An easy way to “hear” the Scotch snap: Think of the rise and fall of the Scottish dialect or, better, the cadence of “Coming Through the Rye.” The Scotch snap is a reflection of Gow and his countrymen’s way of speaking, as metered by the pochette that Gow played on his commute to the castle.

The Scotch snap found a welcoming home in the traditional music of Scotland and the British Isles; it was quickly embraced in America through Scottish-Irish immigration in the 19th century, where it was incorporated into the music of the Appalachians and also the Missouri and Arkansas Ozarks—and so it goes all the way forward to hip-hop.

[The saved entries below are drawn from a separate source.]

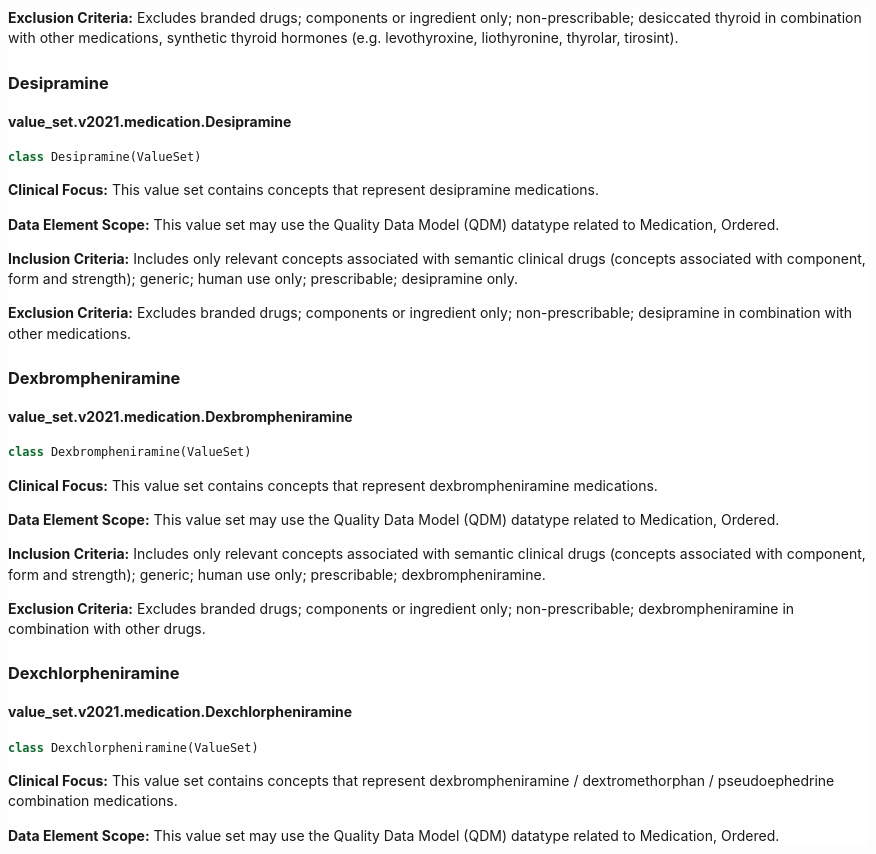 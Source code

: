 **Exclusion Criteria:** Excludes branded drugs; components or ingredient only; non-prescribable; desiccated thyroid in combination with other medications, synthetic thyroid hormones (e.g. levothyroxine, liothyronine, thyrolar, tirosint).

<a id="value_set.v2021.medication.Desipramine"></a>

### Desipramine
**value_set.v2021.medication.Desipramine**

```python
class Desipramine(ValueSet)
```

**Clinical Focus:** This value set contains concepts that represent desipramine medications.

**Data Element Scope:** This value set may use the Quality Data Model (QDM) datatype related to Medication, Ordered.

**Inclusion Criteria:** Includes only relevant concepts associated with semantic clinical drugs (concepts associated with component, form and strength); generic; human use only; prescribable; desipramine only.

**Exclusion Criteria:** Excludes branded drugs; components or ingredient only; non-prescribable; desipramine in combination with other medications.

<a id="value_set.v2021.medication.Dexbrompheniramine"></a>

### Dexbrompheniramine
**value_set.v2021.medication.Dexbrompheniramine**

```python
class Dexbrompheniramine(ValueSet)
```

**Clinical Focus:** This value set contains concepts that represent dexbrompheniramine medications.

**Data Element Scope:** This value set may use the Quality Data Model (QDM) datatype related to Medication, Ordered.

**Inclusion Criteria:** Includes only relevant concepts associated with semantic clinical drugs (concepts associated with component, form and strength); generic; human use only; prescribable; dexbrompheniramine.

**Exclusion Criteria:** Excludes branded drugs; components or ingredient only; non-prescribable; dexbrompheniramine in combination with other drugs.

<a id="value_set.v2021.medication.Dexchlorpheniramine"></a>

### Dexchlorpheniramine
**value_set.v2021.medication.Dexchlorpheniramine**

```python
class Dexchlorpheniramine(ValueSet)
```

**Clinical Focus:** This value set contains concepts that represent dexbrompheniramine / dextromethorphan / pseudoephedrine combination medications.

**Data Element Scope:** This value set may use the Quality Data Model (QDM) datatype related to Medication, Ordered.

Though it sounds unlikely, this distinctive rhythm, born of a pochette violin, does appear in modern hip-hop music. As composer and music scholar Adam Neely says on his YouTube session, “Scotch Snaps in Hip-hop,” (above) Scotch snap is subtle, “but once you notice it, you won’t be able to unhear it.” Case in point: Lizzo. Take a listen and see if you can hear in her music what Neely defines as “the rhythm of a metrically accented sixteenth note followed by a dotted eighth note.” Hint, as Neely assures, “It’s everywhere.”